In this section, the analysis of a survey of \(N=464\) randomly sampled adults will be analyzed from a survey conducted by Lea, Webley, and Walker (1995) and available in the debt data set from the faraway package (Faraway 2016). The subjects responded to a variety of questions including whether they buy cigarettes (cigbuy: 0 if no, 1 if yes), their housing situation (house: 1 = rent, 2 = mortgage, and 3 = owned outright), their income group (incomegp: 1 = lowest, 5 = highest), and their score on a continuous scale of attitudes about debt (prodebt: 1 = least favorable, 6 = most favorable). The variable prodebt was derived as the average of a series of questions about debt with each question measured on an ordinal 1 to 6 scale, with higher values corresponding to more positive responses about \(\underline{\text{going into debt}}\) of various kinds. The ordered scale on surveys that try to elicit your opinions on topics with scales from 1 to 5, 1 to 6, 1 to 7 or even, sometimes, 1 to 10 is called a Likert scale (Likert 1932). It is not a quantitative scale and really should be handled more carefully than taking an average of a set responses as was done here. That said, it is extremely common practice in social science research to treat ordinal responses as if they are quantitative and take the average of many of them to create a more continuous response variable like the one we are using here. If you continue your statistics explorations, you will see some better techniques for analyzing ordinal responses. That said, the scale of the response is relatively easy to understand as an amount of willingness to go into debt on a scale from 1 to 6 with higher values corresponding to more willingness to be in debt.

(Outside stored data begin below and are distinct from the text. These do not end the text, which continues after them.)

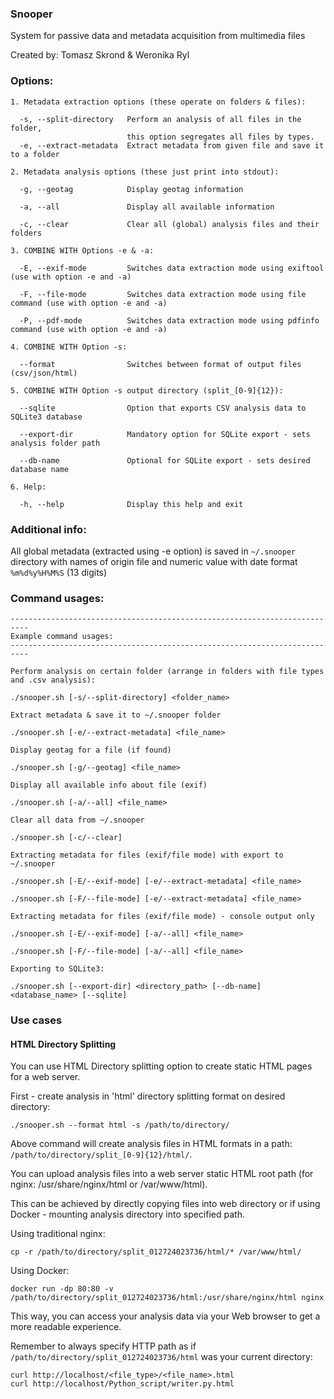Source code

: ### Snooper
System for passive data and metadata acquisition from multimedia files

Created by:  Tomasz Skrond & Weronika Ryl

### Options:
```
1. Metadata extraction options (these operate on folders & files):

  -s, --split-directory   Perform an analysis of all files in the folder,
                          this option segregates all files by types.
  -e, --extract-metadata  Extract metadata from given file and save it to a folder

2. Metadata analysis options (these just print into stdout):

  -g, --geotag            Display geotag information

  -a, --all               Display all available information

  -c, --clear             Clear all (global) analysis files and their folders

3. COMBINE WITH Options -e & -a:

  -E, --exif-mode         Switches data extraction mode using exiftool (use with option -e and -a)

  -F, --file-mode         Switches data extraction mode using file command (use with option -e and -a)

  -P, --pdf-mode          Switches data extraction mode using pdfinfo command (use with option -e and -a)

4. COMBINE WITH Option -s:

  --format                Switches between format of output files (csv/json/html)

5. COMBINE WITH Option -s output directory (split_[0-9]{12}):

  --sqlite                Option that exports CSV analysis data to SQLite3 database

  --export-dir            Mandatory option for SQLite export - sets analysis folder path

  --db-name               Optional for SQLite export - sets desired database name

6. Help:

  -h, --help              Display this help and exit

```
### Additional info:

All global metadata (extracted using -e option) is saved in `~/.snooper` directory with names of origin file and numeric value with date format `%m%d%y%H%M%S` (13 digits)

### Command usages:
```
--------------------------------------------------------------------------
Example command usages:
--------------------------------------------------------------------------

Perform analysis on certain folder (arrange in folders with file types and .csv analysis):

./snooper.sh [-s/--split-directory] <folder_name>

Extract metadata & save it to ~/.snooper folder

./snooper.sh [-e/--extract-metadata] <file_name>

Display geotag for a file (if found)

./snooper.sh [-g/--geotag] <file_name>

Display all available info about file (exif)

./snooper.sh [-a/--all] <file_name>

Clear all data from ~/.snooper

./snooper.sh [-c/--clear]

Extracting metadata for files (exif/file mode) with export to ~/.snooper

./snooper.sh [-E/--exif-mode] [-e/--extract-metadata] <file_name>

./snooper.sh [-F/--file-mode] [-e/--extract-metadata] <file_name>

Extracting metadata for files (exif/file mode) - console output only

./snooper.sh [-E/--exif-mode] [-a/--all] <file_name>

./snooper.sh [-F/--file-mode] [-a/--all] <file_name>

Exporting to SQLite3:

./snooper.sh [--export-dir] <directory_path> [--db-name] <database_name> [--sqlite]

```

### Use cases

#### HTML Directory Splitting
You can use HTML Directory splitting option to create static HTML pages for a web server.

First - create analysis in 'html' directory splitting format on desired directory:
```
./snooper.sh --format html -s /path/to/directory/
```

Above command will create analysis files in HTML formats in a path: `/path/to/directory/split_[0-9]{12}/html/`.

You can upload analysis files into a web server static HTML root path (for nginx: /usr/share/nginx/html or /var/www/html).

This can be achieved by directly copying files into web directory or if using Docker - mounting analysis directory into specified path.

Using traditional nginx:
```
cp -r /path/to/directory/split_012724023736/html/* /var/www/html/
```

Using Docker:
```
docker run -dp 80:80 -v /path/to/directory/split_012724023736/html:/usr/share/nginx/html nginx
```

This way, you can access your analysis data via your Web browser to get a more readable experience.

Remember to always specify HTTP path as if `/path/to/directory/split_012724023736/html` was your current directory:
```
curl http://localhost/<file_type>/<file_name>.html
curl http://localhost/Python_script/writer.py.html
```
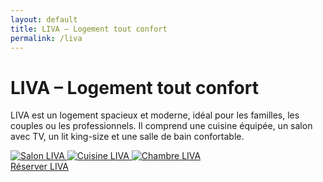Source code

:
 ```yaml
---
layout: default
title: LIVA – Logement tout confort
permalink: /liva
---
```


<div class="bg-gray-100 min-h-screen text-center py-12 px-4">
  <h1 class="text-4xl font-bold mb-4">LIVA – Logement tout confort</h1>
  <p class="text-lg max-w-xl mx-auto mb-8">
    LIVA est un logement spacieux et moderne, idéal pour les familles, les couples ou les professionnels.
    Il comprend une cuisine équipée, un salon avec TV, un lit king-size et une salle de bain confortable.
  </p>
  
  <div class="flex flex-wrap justify-center gap-4">
  <a href="{{ site.baseurl }}/assets/images/Liva.jpg" data-lightbox="liva" data-title="Salon LIVA">
    <img src="{{ site.baseurl }}/assets/images/Liva.jpg" alt="Salon LIVA" class="h-48 rounded shadow" />
  </a>
  <a href="{{ site.baseurl }}/assets/images/chaise.jpg" data-lightbox="liva" data-title="Cuisine LIVA">
    <img src="{{ site.baseurl }}/assets/images/chaise.jpg" alt="Cuisine LIVA" class="h-48 rounded shadow" />
  </a>
  <a href="{{ site.baseurl }}/assets/images/espacerepas.jpg" data-lightbox="liva" data-title="Chambre LIVA">
    <img src="{{ site.baseurl }}/assets/images/espacerepas.jpg" alt="Chambre LIVA" class="h-48 rounded shadow" />
  </a>
</div>


  <a href="[https://www.airbnb.fr/rooms/12345678](https://www.airbnb.fr/rooms/41095534?adults=2&check_in=2025-09-04&check_out=2025-09-05&guests=2&search_mode=regular_search&source_impression_id=p3_1748372770_P3HON4fM1yYyFg5Z&previous_page_section_name=1000&federated_search_id=aae40bda-3110-4f16-af61-a3ae4db03005)" class="bg-blue-500 hover:bg-blue-600 text-white font-semibold py-3 px-6 rounded-full transition">
    Réserver LIVA
  </a>
</div>
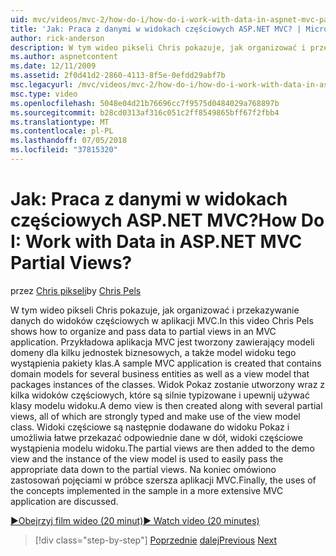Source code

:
 ```yaml
---
uid: mvc/videos/mvc-2/how-do-i/how-do-i-work-with-data-in-aspnet-mvc-partial-views
title: 'Jak: Praca z danymi w widokach częściowych ASP.NET MVC? | Microsoft Docs'
author: rick-anderson
description: W tym wideo pikseli Chris pokazuje, jak organizować i przekazywanie danych do widoków częściowych w aplikacji MVC. Utworzono przykładowej aplikacji MVC, która zawiera domenę...
ms.author: aspnetcontent
ms.date: 12/11/2009
ms.assetid: 2f0d41d2-2860-4113-8f5e-0efdd29abf7b
msc.legacyurl: /mvc/videos/mvc-2/how-do-i/how-do-i-work-with-data-in-aspnet-mvc-partial-views
msc.type: video
ms.openlocfilehash: 5048e04d21b76696cc7f9575d0484029a768897b
ms.sourcegitcommit: b28cd0313af316c051c2ff8549865bff67f2fbb4
ms.translationtype: MT
ms.contentlocale: pl-PL
ms.lasthandoff: 07/05/2018
ms.locfileid: "37815320"
---
```

<a name="how-do-i-work-with-data-in-aspnet-mvc-partial-views"></a><span data-ttu-id="248cf-105">Jak: Praca z danymi w widokach częściowych ASP.NET MVC?</span><span class="sxs-lookup"><span data-stu-id="248cf-105">How Do I: Work with Data in ASP.NET MVC Partial Views?</span></span>
====================
<span data-ttu-id="248cf-106">przez [Chris pikseli](https://twitter.com/chrispels)</span><span class="sxs-lookup"><span data-stu-id="248cf-106">by [Chris Pels](https://twitter.com/chrispels)</span></span>

<span data-ttu-id="248cf-107">W tym wideo pikseli Chris pokazuje, jak organizować i przekazywanie danych do widoków częściowych w aplikacji MVC.</span><span class="sxs-lookup"><span data-stu-id="248cf-107">In this video Chris Pels shows how to organize and pass data to partial views in an MVC application.</span></span> <span data-ttu-id="248cf-108">Przykładowa aplikacja MVC jest tworzony zawierający modeli domeny dla kilku jednostek biznesowych, a także model widoku tego wystąpienia pakiety klas.</span><span class="sxs-lookup"><span data-stu-id="248cf-108">A sample MVC application is created that contains domain models for several business entities as well as a view model that packages instances of the classes.</span></span> <span data-ttu-id="248cf-109">Widok Pokaz zostanie utworzony wraz z kilka widoków częściowych, które są silnie typizowane i upewnij używać klasy modelu widoku.</span><span class="sxs-lookup"><span data-stu-id="248cf-109">A demo view is then created along with several partial views, all of which are strongly typed and make use of the view model class.</span></span> <span data-ttu-id="248cf-110">Widoki częściowe są następnie dodawane do widoku Pokaz i umożliwia łatwe przekazać odpowiednie dane w dół, widoki częściowe wystąpienia modelu widoku.</span><span class="sxs-lookup"><span data-stu-id="248cf-110">The partial views are then added to the demo view and the instance of the view model is used to easily pass the appropriate data down to the partial views.</span></span> <span data-ttu-id="248cf-111">Na koniec omówiono zastosowań pojęciami w próbce szersza aplikacji MVC.</span><span class="sxs-lookup"><span data-stu-id="248cf-111">Finally, the uses of the concepts implemented in the sample in a more extensive MVC application are discussed.</span></span>

[<span data-ttu-id="248cf-112">&#9654;Obejrzyj film wideo (20 minut)</span><span class="sxs-lookup"><span data-stu-id="248cf-112">&#9654; Watch video (20 minutes)</span></span>](https://channel9.msdn.com/Blogs/ASP-NET-Site-Videos/how-do-i-work-with-data-in-aspnet-mvc-partial-views)

> [!div class="step-by-step"]
> <span data-ttu-id="248cf-113">[Poprzednie](how-do-i-return-json-formatted-data-for-an-ajax-call-in-an-aspnet-mvc-web-application.md)
> [dalej](how-do-i-implement-view-models-to-manage-data-for-aspnet-mvc-views.md)</span><span class="sxs-lookup"><span data-stu-id="248cf-113">[Previous](how-do-i-return-json-formatted-data-for-an-ajax-call-in-an-aspnet-mvc-web-application.md)
[Next](how-do-i-implement-view-models-to-manage-data-for-aspnet-mvc-views.md)</span></span>
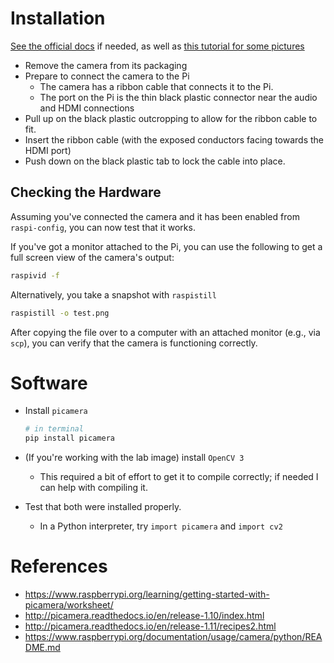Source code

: <!-- 
Author: BB 
Last revised: 2017/01/17 
-->

# Installation

[See the official docs](https://www.raspberrypi.org/documentation/usage/camera/python/README.md) if needed, as well as [this tutorial for some pictures](https://www.raspberrypi.org/learning/getting-started-with-picamera/worksheet/)

- Remove the camera from its packaging
- Prepare to connect the camera to the Pi
  + The camera has a ribbon cable that connects it to the Pi. 
  + The port on the Pi is the thin black plastic connector near the audio and HDMI connections
- Pull up on the black plastic outcropping to allow for the ribbon cable to fit.
- Insert the ribbon cable (with the exposed conductors facing towards the HDMI port)
- Push down on the black plastic tab to lock the cable into place.

## Checking the Hardware

Assuming you've connected the camera and it has been enabled from `raspi-config`, you can now test that it works.

If you've got a monitor attached to the Pi, you can use the following to get a full screen view of the camera's output:

```bash
raspivid -f
```

Alternatively, you take a snapshot with `raspistill`

```bash
raspistill -o test.png
```

After copying the file over to a computer with an attached monitor (e.g., via `scp`), you can verify that the camera is functioning correctly.

# Software

- Install `picamera`
  
  ```bash
  # in terminal
  pip install picamera
  ```

- (If you're working with the lab image) install `OpenCV 3`
  + This required a bit of effort to get it to compile correctly; if needed I can help with compiling it.
- Test that both were installed properly.
  + In a Python interpreter, try `import picamera` and `import cv2`

# References

- https://www.raspberrypi.org/learning/getting-started-with-picamera/worksheet/
- http://picamera.readthedocs.io/en/release-1.10/index.html
- http://picamera.readthedocs.io/en/release-1.11/recipes2.html
- https://www.raspberrypi.org/documentation/usage/camera/python/README.md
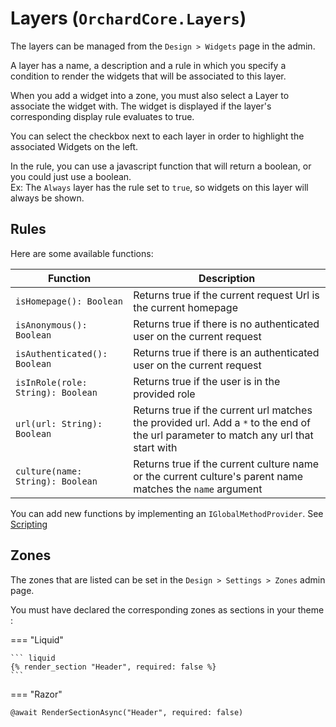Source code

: # Layers (`OrchardCore.Layers`)

The layers can be managed from the `Design > Widgets` page in the admin.

A layer has a name, a description and a rule in which you specify a condition to render the widgets that will be associated to this layer.

When you add a widget into a zone, you must also select a Layer to associate the widget with. The widget is displayed if the layer's corresponding display rule evaluates to true.

You can select the checkbox next to each layer in order to highlight the associated Widgets on the left.

In the rule, you can use a javascript function that will return a boolean, or you could just use a boolean.  
Ex: The `Always` layer has the rule set to `true`, so widgets on this layer will always be shown.

## Rules

Here are some available functions:

| Function | Description |
| -------- | ----------- |
| `isHomepage(): Boolean` | Returns true if the current request Url is the current homepage |
| `isAnonymous(): Boolean` | Returns true if there is no authenticated user on the current request |
| `isAuthenticated(): Boolean` | Returns true if there is an authenticated user on the current request |
| `isInRole(role: String): Boolean` | Returns true if the user is in the provided role |
| `url(url: String): Boolean` | Returns true if the current url matches the provided url. Add a `*` to the end of the url parameter to match any url that start with  |
| `culture(name: String): Boolean` | Returns true if the current culture name or the current culture's parent name matches the `name` argument |

You can add new functions by implementing an `IGlobalMethodProvider`. See [Scripting](../Scripting/README.md#layers-orchardcorelayers)

## Zones

The zones that are listed can be set in the `Design > Settings > Zones` admin page.

You must have declared the corresponding zones as sections in your theme :

=== "Liquid"

    ``` liquid
    {% render_section "Header", required: false %}
    ```

=== "Razor"

``` html
@await RenderSectionAsync("Header", required: false)
```
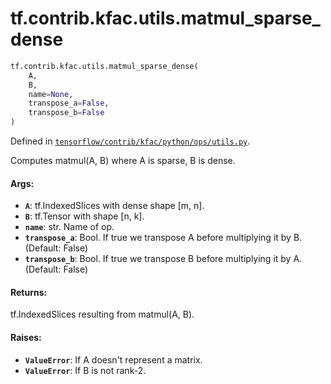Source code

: <div itemscope itemtype="http://developers.google.com/ReferenceObject">
<meta itemprop="name" content="tf.contrib.kfac.utils.matmul_sparse_dense" />
</div>

# tf.contrib.kfac.utils.matmul_sparse_dense

``` python
tf.contrib.kfac.utils.matmul_sparse_dense(
    A,
    B,
    name=None,
    transpose_a=False,
    transpose_b=False
)
```



Defined in [`tensorflow/contrib/kfac/python/ops/utils.py`](https://www.tensorflow.org/code/tensorflow/contrib/kfac/python/ops/utils.py).

Computes matmul(A, B) where A is sparse, B is dense.

#### Args:

* <b>`A`</b>: tf.IndexedSlices with dense shape [m, n].
* <b>`B`</b>: tf.Tensor with shape [n, k].
* <b>`name`</b>: str. Name of op.
* <b>`transpose_a`</b>: Bool. If true we transpose A before multiplying it by B.
    (Default: False)
* <b>`transpose_b`</b>: Bool. If true we transpose B before multiplying it by A.
    (Default: False)


#### Returns:

tf.IndexedSlices resulting from matmul(A, B).


#### Raises:

* <b>`ValueError`</b>: If A doesn't represent a matrix.
* <b>`ValueError`</b>: If B is not rank-2.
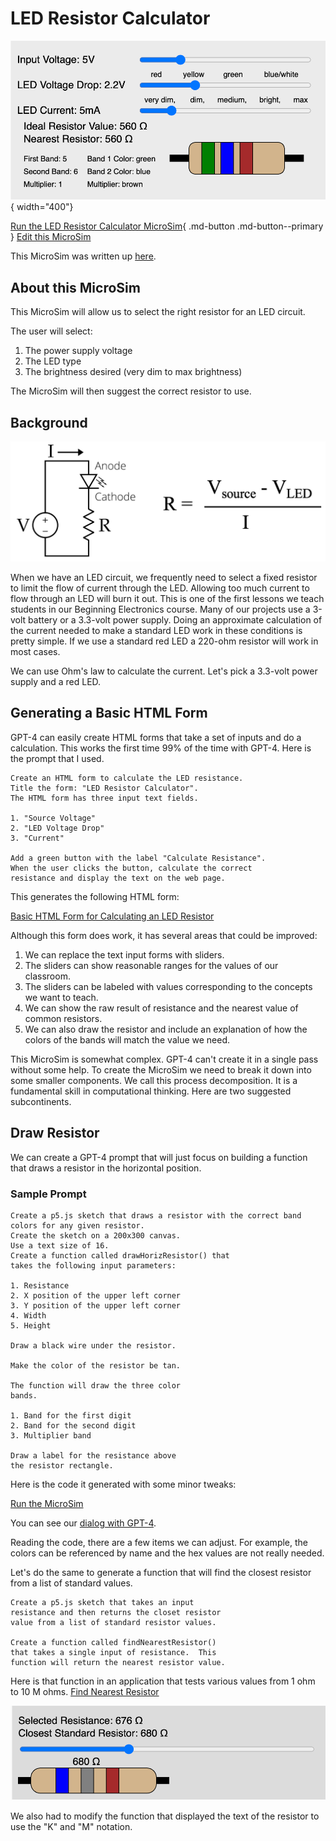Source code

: # LED Resistor Calculator

![LED Resistor Calculator](./led-resistor-calc.png){ width="400"}

[Run the LED Resistor Calculator MicroSim](./led-resistor-calc.html){ .md-button .md-button--primary }
[Edit this MicroSim](https://editor.p5js.org/dmccreary/sketches/IoMwFBIi2)

This MicroSim was written up [here](https://dmccreary.medium.com/building-better-ai-assistants-9fcfe6c6f769).

## About this MicroSim

This MicroSim will allow us to select the right resistor for an LED circuit.

The user will select:

1. The power supply voltage
2. The LED type
3. The brightness desired (very dim to max brightness)

The MicroSim will then suggest the correct resistor to use.

## Background

![](./led-circuit-and-equation.png)

When we have an LED circuit, we frequently need to select a fixed resistor to
limit the flow of current through the LED.  Allowing too much current to flow through an LED will burn it out.  This is one of the first lessons we teach students in our Beginning Electronics course. Many of our projects use
a 3-volt battery or a 3.3-volt power supply.  Doing an approximate calculation
of the current needed to make a standard LED work in these conditions is pretty
simple.  If we use a standard red LED a 220-ohm resistor will work in most cases.

We can use Ohm's law to calculate the current.  Let's pick a 3.3-volt power supply and
a red LED.

## Generating a Basic HTML Form

GPT-4 can easily create HTML forms that take a set of inputs
and do a calculation.  This works the first time 99% of the time
with GPT-4.  Here is the prompt that I used.

```linenums="0"
Create an HTML form to calculate the LED resistance.
Title the form: "LED Resistor Calculator".
The HTML form has three input text fields.

1. "Source Voltage"
2. "LED Voltage Drop"
3. "Current"

Add a green button with the label "Calculate Resistance".
When the user clicks the button, calculate the correct
resistance and display the text on the web page.
```

This generates the following HTML form:

[Basic HTML Form for Calculating an LED Resistor](./basic-form-2.html)

Although this form does work, it has several areas
that could be improved:

1. We can replace the text input forms with sliders.
2. The sliders can show reasonable ranges for the values of our classroom.
3. The sliders can be labeled with values corresponding to the concepts we want to teach.
4. We can show the raw result of resistance and the nearest value of common resistors.
5. We can also draw the resistor and include an explanation of how the colors of the bands will match the value we need.

This MicroSim is somewhat complex.  GPT-4
can't create it in a single pass without some
help.  To create the MicroSim we need to break
it down into some smaller components.  We
call this process decomposition.  It is a
fundamental skill in computational thinking. Here
are two suggested subcontinents.

## Draw Resistor

We can create a GPT-4 prompt that will just focus
on building a function that draws a resistor
in the horizontal position.

### Sample Prompt

```linenums="0"
Create a p5.js sketch that draws a resistor with the correct band colors for any given resistor.
Create the sketch on a 200x300 canvas.
Use a text size of 16.
Create a function called drawHorizResistor() that
takes the following input parameters:

1. Resistance
2. X position of the upper left corner
3. Y position of the upper left corner
4. Width
5. Height

Draw a black wire under the resistor.

Make the color of the resistor be tan.

The function will draw the three color
bands.

1. Band for the first digit
2. Band for the second digit
3. Multiplier band

Draw a label for the resistance above
the resistor rectangle.
```

Here is the code it generated with some
minor tweaks:

[Run the MicroSim](https://editor.p5js.org/dmccreary/sketches/MyIycMQJe)

You can see our [dialog with GPT-4](https://chat.openai.com/share/00dec04f-f3d8-4149-9ebe-63fe12eb8856).

Reading the code, there are a few items we can adjust.
For example, the colors can be referenced by name
and the hex values are not really needed.

Let's do the same to generate a function
that will find the closest resistor from
a list of standard values.

```linenums="0"
Create a p5.js sketch that takes an input
resistance and then returns the closet resistor
value from a list of standard resistor values.

Create a function called findNearestResistor()
that takes a single input of resistance.  This
function will return the nearest resistor value.
```

Here is that function in an application that tests
various values from 1 ohm to 10 M ohms.
[Find Nearest Resistor](https://editor.p5js.org/dmccreary/sketches/xFSiXFkfd)

![](./find-nearest-resistor.png)

We also had to modify the function that displayed the text of the resistor to use the "K" and "M" notation.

These data are typical of survey data where respondents were not required to answer all questions and there are some missing responses. We could clean out any individuals that failed to respond to all questions (called “complete cases”) using the na.omit function, which will return responses only for subjects that responded to every question in the data set, debt. The change in sample size is available by running the dim function on the two data sets – there were \(464\) observations (rows) initially along with \(13\) variables (columns) and once observations with any missing values were dropped there are \(N=304\) for us to analyze. Losing 35% of the observations is a pretty noticeable loss.

library(faraway)
data(debt)
library(tibble)
debt <- as_tibble(debt)
debt$incomegp <- factor(debt$incomegp)
debt$cigbuy <- factor(debt$cigbuy)
debtc <- na.omit(debt)
dim(debt)

## [1] 464  13

dim(debtc)

## [1] 304  13

If we just focus on the three variables we are using in this model (debtR), the missingness is less dramatic, retaining \(N=388\) observations in debtRc.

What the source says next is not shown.